A Portugal Cove-St. Philip’s councillor is hoping to introduce a motion to council tonight that will make planners take a second look at rezoning land in the town for development. — Submitted file photo
The motion says “that council shall not consider any applications for rezoning any area of the town for the development of a subdivision until the new PCSP (Portugal Cove-St. Philip’s) town plan has been approved and adopted.”
Butler said the current town plan is outdated, more than 10 years old, and there are several hundred building lots already approved for future development, so the motion won’t have any effect on those.
“The concern reflects what I was told during campaigning by the residents, and the concern is that we’ve got very rapid development,” he said.
“That was the No. 1 campaign issue I came across — people live there for the rural character and how do you maintain that properly? So I think it is really important to slow things down, just a shade, get the policy right and try to have a balance between that rural versus development,” said Butler.
Some residents of the town were up in arms in July over a controversial development on Oliver’s Pond Road which the City of St. John’s claims is in the Windsor Lake watershed — one of the city’s sources for drinking water.
People were upset because they say the area, which was once filled with mature trees and a small pond, has been clear-cut as if it was for a subdivision and not two houses.
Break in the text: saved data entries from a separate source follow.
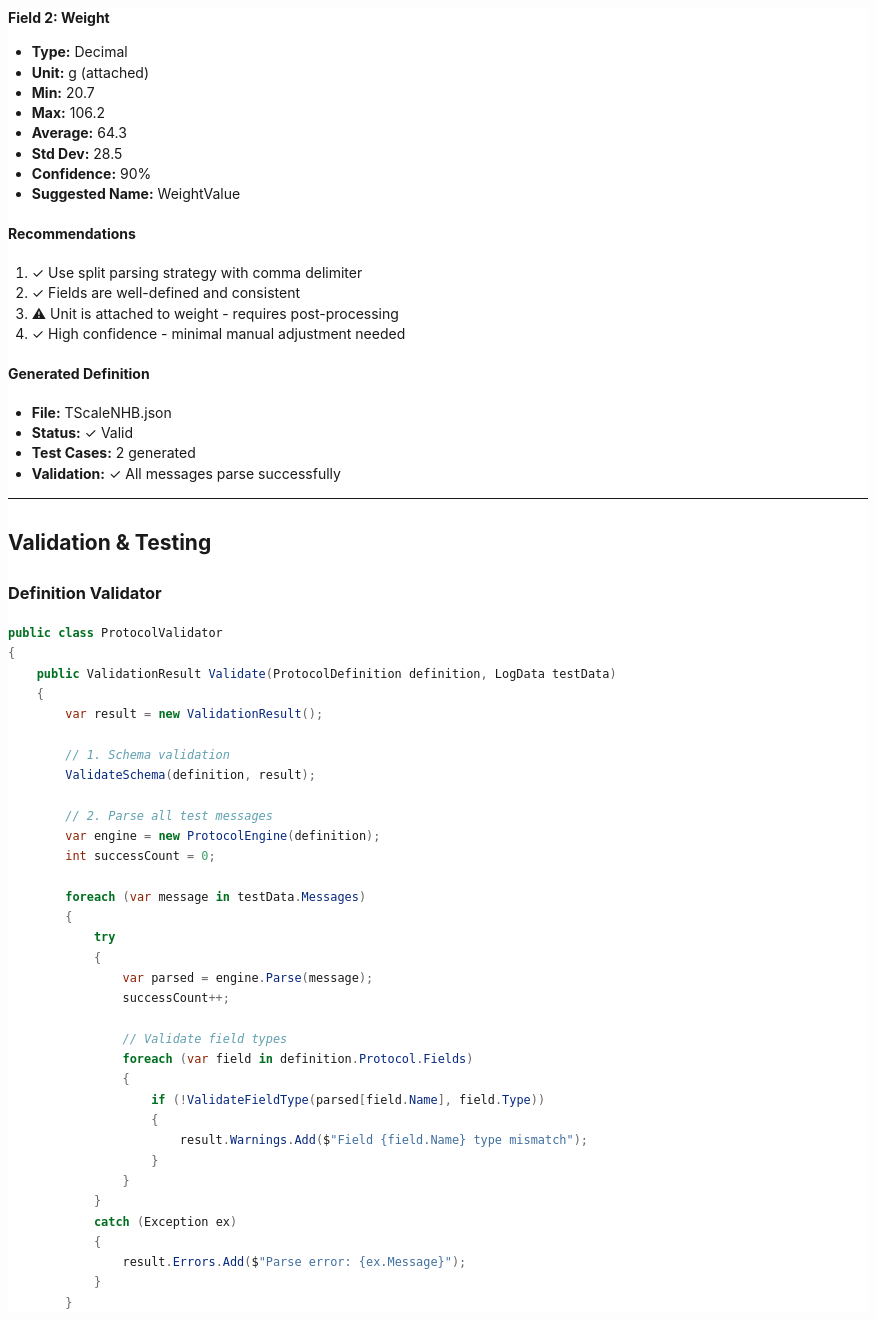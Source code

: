 **Field 2: Weight**
- **Type:** Decimal
- **Unit:** g (attached)
- **Min:** 20.7
- **Max:** 106.2
- **Average:** 64.3
- **Std Dev:** 28.5
- **Confidence:** 90%
- **Suggested Name:** WeightValue

#### Recommendations

1. ✓ Use split parsing strategy with comma delimiter
2. ✓ Fields are well-defined and consistent
3. ⚠ Unit is attached to weight - requires post-processing
4. ✓ High confidence - minimal manual adjustment needed

#### Generated Definition

- **File:** TScaleNHB.json
- **Status:** ✓ Valid
- **Test Cases:** 2 generated
- **Validation:** ✓ All messages parse successfully

---

## Validation & Testing

### Definition Validator

```csharp
public class ProtocolValidator
{
    public ValidationResult Validate(ProtocolDefinition definition, LogData testData)
    {
        var result = new ValidationResult();

        // 1. Schema validation
        ValidateSchema(definition, result);

        // 2. Parse all test messages
        var engine = new ProtocolEngine(definition);
        int successCount = 0;

        foreach (var message in testData.Messages)
        {
            try
            {
                var parsed = engine.Parse(message);
                successCount++;

                // Validate field types
                foreach (var field in definition.Protocol.Fields)
                {
                    if (!ValidateFieldType(parsed[field.Name], field.Type))
                    {
                        result.Warnings.Add($"Field {field.Name} type mismatch");
                    }
                }
            }
            catch (Exception ex)
            {
                result.Errors.Add($"Parse error: {ex.Message}");
            }
        }
```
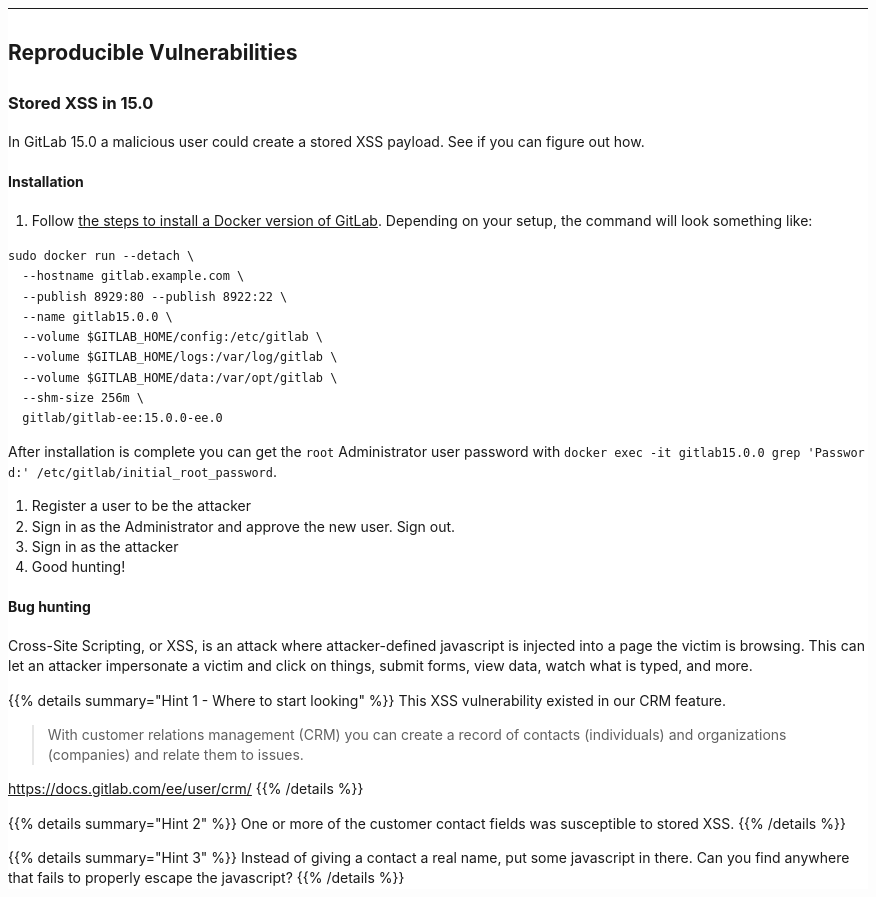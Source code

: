 ----

## Reproducible Vulnerabilities

### Stored XSS in 15.0

In GitLab 15.0 a malicious user could create a stored XSS payload. See if you can figure out how.

#### Installation

1. Follow [the steps to install a Docker version of GitLab](https://docs.gitlab.com/ee/install/docker.html). Depending on your setup, the command will look something like:

```shell
sudo docker run --detach \
  --hostname gitlab.example.com \
  --publish 8929:80 --publish 8922:22 \
  --name gitlab15.0.0 \
  --volume $GITLAB_HOME/config:/etc/gitlab \
  --volume $GITLAB_HOME/logs:/var/log/gitlab \
  --volume $GITLAB_HOME/data:/var/opt/gitlab \
  --shm-size 256m \
  gitlab/gitlab-ee:15.0.0-ee.0
```

After installation is complete you can get the `root` Administrator user password with `docker exec -it gitlab15.0.0 grep 'Password:' /etc/gitlab/initial_root_password`.

1. Register a user to be the attacker
1. Sign in as the Administrator and approve the new user. Sign out.
1. Sign in as the attacker
1. Good hunting!

#### Bug hunting

Cross-Site Scripting, or XSS, is an attack where attacker-defined javascript is injected into a page the victim is browsing. This can let an attacker impersonate a victim and click on things, submit forms, view data, watch what is typed, and more.

{{% details summary="Hint 1 - Where to start looking" %}}
This XSS vulnerability existed in our CRM feature.

> With customer relations management (CRM) you can create a record of contacts (individuals) and organizations (companies) and relate them to issues.

<https://docs.gitlab.com/ee/user/crm/>
{{% /details %}}

{{% details summary="Hint 2" %}}
One or more of the customer contact fields was susceptible to stored XSS.
{{% /details %}}

{{% details summary="Hint 3" %}}
Instead of giving a contact a real name, put some javascript in there. Can you find anywhere that fails to properly escape the javascript?
{{% /details %}}
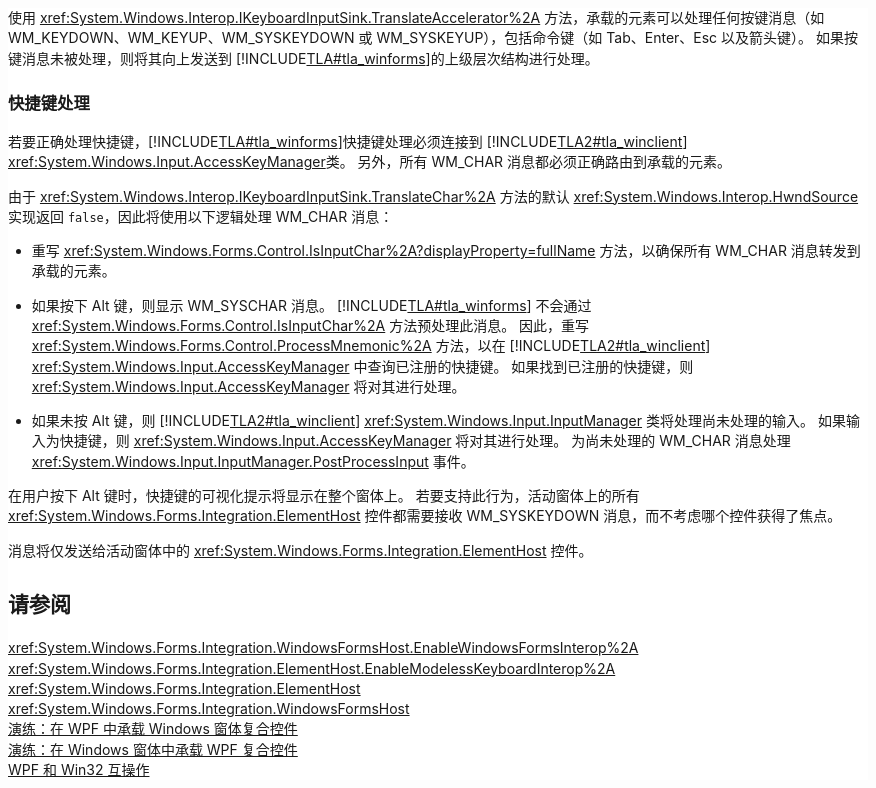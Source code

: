  使用 <xref:System.Windows.Interop.IKeyboardInputSink.TranslateAccelerator%2A> 方法，承载的元素可以处理任何按键消息（如 WM\_KEYDOWN、WM\_KEYUP、WM\_SYSKEYDOWN 或 WM\_SYSKEYUP），包括命令键（如 Tab、Enter、Esc 以及箭头键）。  如果按键消息未被处理，则将其向上发送到 [!INCLUDE[TLA#tla_winforms](../../../../includes/tlasharptla-winforms-md.md)]的上级层次结构进行处理。  
  
### 快捷键处理  
 若要正确处理快捷键，[!INCLUDE[TLA#tla_winforms](../../../../includes/tlasharptla-winforms-md.md)]快捷键处理必须连接到 [!INCLUDE[TLA2#tla_winclient](../../../../includes/tla2sharptla-winclient-md.md)] <xref:System.Windows.Input.AccessKeyManager>类。  另外，所有 WM\_CHAR 消息都必须正确路由到承载的元素。  
  
 由于 <xref:System.Windows.Interop.IKeyboardInputSink.TranslateChar%2A> 方法的默认 <xref:System.Windows.Interop.HwndSource> 实现返回 `false`，因此将使用以下逻辑处理 WM\_CHAR 消息：  
  
-   重写 <xref:System.Windows.Forms.Control.IsInputChar%2A?displayProperty=fullName> 方法，以确保所有 WM\_CHAR 消息转发到承载的元素。  
  
-   如果按下 Alt 键，则显示 WM\_SYSCHAR 消息。  [!INCLUDE[TLA#tla_winforms](../../../../includes/tlasharptla-winforms-md.md)] 不会通过 <xref:System.Windows.Forms.Control.IsInputChar%2A> 方法预处理此消息。  因此，重写 <xref:System.Windows.Forms.Control.ProcessMnemonic%2A> 方法，以在 [!INCLUDE[TLA2#tla_winclient](../../../../includes/tla2sharptla-winclient-md.md)] <xref:System.Windows.Input.AccessKeyManager> 中查询已注册的快捷键。  如果找到已注册的快捷键，则 <xref:System.Windows.Input.AccessKeyManager> 将对其进行处理。  
  
-   如果未按 Alt 键，则 [!INCLUDE[TLA2#tla_winclient](../../../../includes/tla2sharptla-winclient-md.md)] <xref:System.Windows.Input.InputManager> 类将处理尚未处理的输入。  如果输入为快捷键，则 <xref:System.Windows.Input.AccessKeyManager> 将对其进行处理。  为尚未处理的 WM\_CHAR 消息处理 <xref:System.Windows.Input.InputManager.PostProcessInput> 事件。  
  
 在用户按下 Alt 键时，快捷键的可视化提示将显示在整个窗体上。  若要支持此行为，活动窗体上的所有 <xref:System.Windows.Forms.Integration.ElementHost> 控件都需要接收 WM\_SYSKEYDOWN 消息，而不考虑哪个控件获得了焦点。  
  
 消息将仅发送给活动窗体中的 <xref:System.Windows.Forms.Integration.ElementHost> 控件。  
  
## 请参阅  
 <xref:System.Windows.Forms.Integration.WindowsFormsHost.EnableWindowsFormsInterop%2A>   
 <xref:System.Windows.Forms.Integration.ElementHost.EnableModelessKeyboardInterop%2A>   
 <xref:System.Windows.Forms.Integration.ElementHost>   
 <xref:System.Windows.Forms.Integration.WindowsFormsHost>   
 [演练：在 WPF 中承载 Windows 窗体复合控件](../../../../docs/framework/wpf/advanced/walkthrough-hosting-a-windows-forms-composite-control-in-wpf.md)   
 [演练：在 Windows 窗体中承载 WPF 复合控件](../../../../docs/framework/wpf/advanced/walkthrough-hosting-a-wpf-composite-control-in-windows-forms.md)   
 [WPF 和 Win32 互操作](../../../../docs/framework/wpf/advanced/wpf-and-win32-interoperation.md)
The City of St. John’s issued two stop-work orders before filing a claim against David Jackman, identified as the owner of 218-238 Oliver’s Pond Rd., and Cadillac Services Ltd., identified only as a business registered to operate in the province. The city was granted an interim injunction in September when the matter was called before Newfoundland Supreme Court.
According to the court documents, it says Jackman received approval from the town of Portugal Cove-St. Philip’s in February to develop the land despite it being in the watershed area which prohibits certain developments. One of which is home building.
The case is in the pre-trial stages. A date has not yet been set to hear the matter.
Butler said the development certainly hit a chord with some residents.
He said he believes the way to maintain a rural setting in the town is through policy.
“I don’t like to look at it as a perspective of four years. I like to look at a perspective of generations, a vision. So when we are finished developing, what will it look like when the town is full? We have to make policy so that when it is full it still has trails and rural aspects to it so people still want to live there,” he said.
“That’s my long-term vision. I might not be around in 20 years, but if I’m going to spend four years on council I’d at least try to pull us in the right direction because I think we have run amok. I’m sitting here representing what people told me to do.
“I have two things I belive in which we don’t do enough of particularly at the municipal level, communicate openly and honestly and being transparent,” said Butler.
He notified council of his intention to introduce the motion two weeks ago. It is expected to be introduced tonight and debated at the Dec. 3 council meeting.